**ASSIGNMENT:**
All that is needed is an exact copy of the lines from the beginning of the data below through the line containing "Incorporating this into", minus the pictures.

**Records contained in a dataset:**
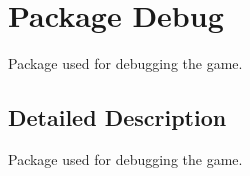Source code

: \hypertarget{namespace_debug}{\section{Package Debug}
\label{namespace_debug}
}


Package used for debugging the game.  




\subsection{Detailed Description}
Package used for debugging the game. 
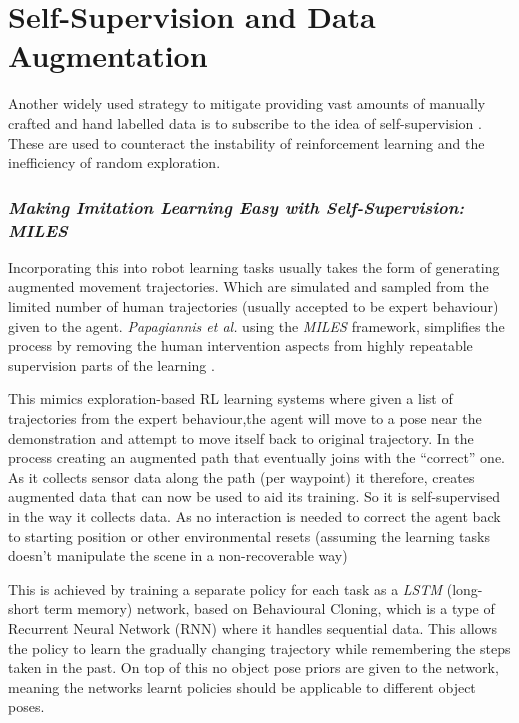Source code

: \section{Self-Supervision and Data Augmentation}
Another widely used strategy to mitigate providing vast amounts of manually crafted and hand labelled data is to subscribe to the idea of self-supervision . These are used to counteract the instability of reinforcement learning and the inefficiency of random exploration.

\subsubsection{\emph{Making Imitation Learning Easy with Self-Supervision: MILES}}
Incorporating this into robot learning tasks usually takes the form of generating augmented movement trajectories. Which are simulated and sampled from the limited number of human trajectories (usually accepted to be expert behaviour) given to the agent. \emph{Papagiannis et al.} using the \emph{MILES} framework, simplifies the process by removing the human intervention aspects from highly repeatable supervision parts of the learning \cite{papagiannis2024milesmakingimitationlearning}. 

This mimics exploration-based RL learning systems where given a list of trajectories from the expert behaviour,the agent will move to a pose near the demonstration and attempt to move itself back to original trajectory. In the process creating an augmented path that eventually joins with the ``correct'' one. As it collects sensor data along the path (per waypoint) it therefore, creates augmented data that can now be used to aid its training. So it is self-supervised in the way it collects data. As no interaction is needed to correct the agent back to starting position or other environmental resets (assuming the learning tasks doesn't manipulate the scene in a non-recoverable way)

This is achieved by training a separate policy for each task as a \emph{LSTM} (long-short term memory) network, based on Behavioural Cloning, which is a type of Recurrent Neural Network (RNN) where it handles sequential data. This allows the policy to learn the gradually changing trajectory while remembering the steps taken in the past. On top of this no object pose priors are given to the network, meaning the networks learnt policies should be applicable to different object poses.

**THE ANSWER:**
Source code

: \hypertarget{namespace_debug}{\section{Package Debug}
\label{namespace_debug}
}


Package used for debugging the game.  




\subsection{Detailed Description}
Package used for debugging the game. 
Source code

: \section{Self-Supervision and Data Augmentation}
Another widely used strategy to mitigate providing vast amounts of manually crafted and hand labelled data is to subscribe to the idea of self-supervision . These are used to counteract the instability of reinforcement learning and the inefficiency of random exploration.

\subsubsection{\emph{Making Imitation Learning Easy with Self-Supervision: MILES}}
Incorporating this into robot learning tasks usually takes the form of generating augmented movement trajectories. Which are simulated and sampled from the limited number of human trajectories (usually accepted to be expert behaviour) given to the agent. \emph{Papagiannis et al.} using the \emph{MILES} framework, simplifies the process by removing the human intervention aspects from highly repeatable supervision parts of the learning \cite{papagiannis2024milesmakingimitationlearning}. 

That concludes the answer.